The Court agreed that Menno Haven did not qualify for exemption because it was not a “purely public charity” as required by the Pennsylvania Constitution. Specifically, an entity must be a purely public charity in order to qualify for statutory tax exemption. Accordingly, there are two criteria for tax exempt eligibility. First, an entity must show that it is a “purely public charity.” Second, an entity must meet the statutory requirements for exemption set forth in § 5 of Act 55 (10 P.S. § 375). The second criteria will not be considered without satisfaction of the first criteria.

Whether an entity operates as a purely public charity is determined by satisfaction of a five-part test as set forth by the Pennsylvania Supreme Court in Hospital Utilization Project v. Commonwealth, 487 A.2d 1306 (Pa. 1985). According to the five-part “HUP test”, a purely public charity is an entity that:

  1. advances a charitable purpose;
  2. donates or renders gratuitously a substantial portion of its services;
  3. benefits a substantial and indefinite class of persons who are legitimate objects of charity;
  4. relieves government of some of its burden; and
  5. operates entirely free from private profit motive.

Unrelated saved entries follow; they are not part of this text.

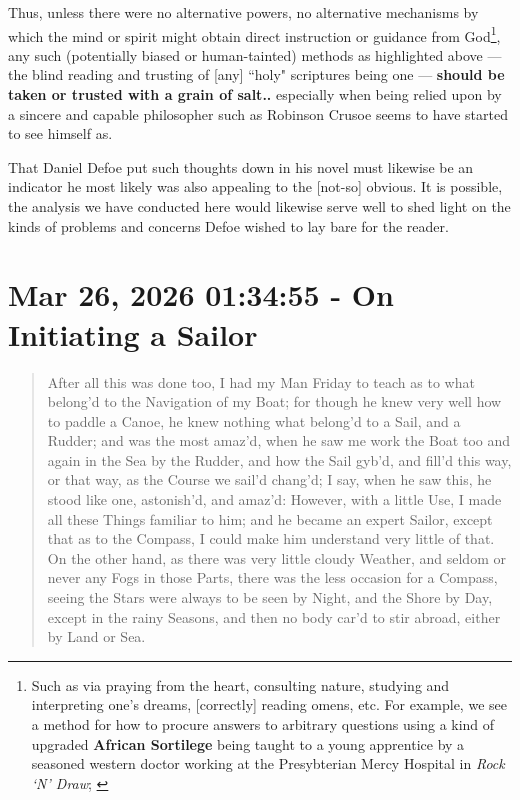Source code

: \documentclass[a4paper]{article}
\begin{document}
Thus, unless there were no alternative powers, no alternative mechanisms by which the mind or spirit might obtain direct instruction or guidance from God\footnote{Such as via praying from the heart, consulting nature, studying and interpreting one's dreams, [correctly] reading omens, etc. For example, we see a method for how to procure answers to arbitrary questions using a kind of upgraded \textbf{African Sortilege} being taught to a young apprentice by a seasoned western doctor working at the Presybterian Mercy Hospital in \textit{Rock `N' Draw}; \cite{lutalo2025rock}}, any such (potentially biased or human-tainted) methods as highlighted above --- the blind reading and trusting of [any] ``holy" scriptures being one --- \textbf{should be taken or trusted with a grain of salt..} especially when being relied upon by a sincere and capable philosopher such as Robinson Crusoe seems to have started to see himself as.


That Daniel Defoe put such thoughts down in his novel must likewise be an indicator he most likely was also appealing to the [not-so] obvious. It is possible, the analysis we have conducted here would likewise serve well to shed light on the kinds of problems and concerns Defoe wished to lay bare for the reader.




\section{Mar 26, 2026 01:34:55 - On Initiating a Sailor}
\label{SEC60}


\noindent
\begin{minipage}{1\textwidth}
\vspace{1em}
\begin{quotation}
{\ttfamily


After all this was done too, I had my Man Friday to teach as to what belong’d to the Navigation of my Boat; for though he knew very well how to paddle a Canoe, he knew nothing what belong’d to a Sail, and a Rudder; and was the most amaz’d, when he saw me work the Boat too and again in the Sea by the Rudder, and how the Sail gyb’d, and fill’d this way, or that way, as the Course we sail’d chang’d; I say, when he saw this, he stood like one, astonish’d, and amaz’d: However, with a little Use, I made all these Things familiar to him; and he became an expert Sailor, except that as to the Compass, I could make him understand very little of that. On the other hand, as there was very little cloudy Weather, and seldom or never any Fogs in those Parts, there was the less occasion for a Compass, seeing the Stars were always to be seen by Night, and the Shore by Day, except in the rainy Seasons, and then no body car’d to stir abroad, either by Land or Sea.


}
\end{quotation}
\vspace{1em}
\end{minipage}
\end{document}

Id, at 1317. The Court ruled that the trial court correctly determined that the second and third elements of the HUP test were not satisfied by Menno Haven.

The Court reasoned that Menno Haven did not donate or render gratuitously a substantial portion of its services for three reasons. Menno Haven charged a sizable entrance fee to its independent living residents which the Court felt was an effort to collect in advance for future services that might be rendered without compensation to residents at the skilled nursing level. Although Menno Haven was not contractually bound to transfer community residents to its skilled nursing facilities and they did so regardless of ability to pay, the Court felt that such transfers were made out of a sense of obligation rather than one of charity or community service. Finally, the Court determined that a very small portion of Day One Medicaid eligible individuals were admitted from the community at large (between 2000 and 2004 only 15 of 179 skilled nursing residents). These factors were considered within the totality of the circumstances and the fact that Menno Haven lost money caring for residents on Medicaid was outweighed.

According to the Court, Menno Haven did not benefit a substantial and indefinite class of persons who were legitimate objects of charity. The Court found that people generally gained access to the community by meeting certain financial requirements, because the person was Medicare eligible, or by chance the person applied for occupancy at a time when Menno Haven was accepting Day One Medicaid eligible individuals from outside the existing residential community. The Court found that it was not typical for Menno Haven to extend its services gratuitously to the community at large but rather preferred elderly residents who possessed the ability to pay. For these reasons the Court upheld the prior rulings that Menno Haven was not a purely public charity and therefore did not consider statutory compliance with Act 55. Litigation concerning the tax exempt status of Menno Haven’s independent living and assisted living facilities is ongoing.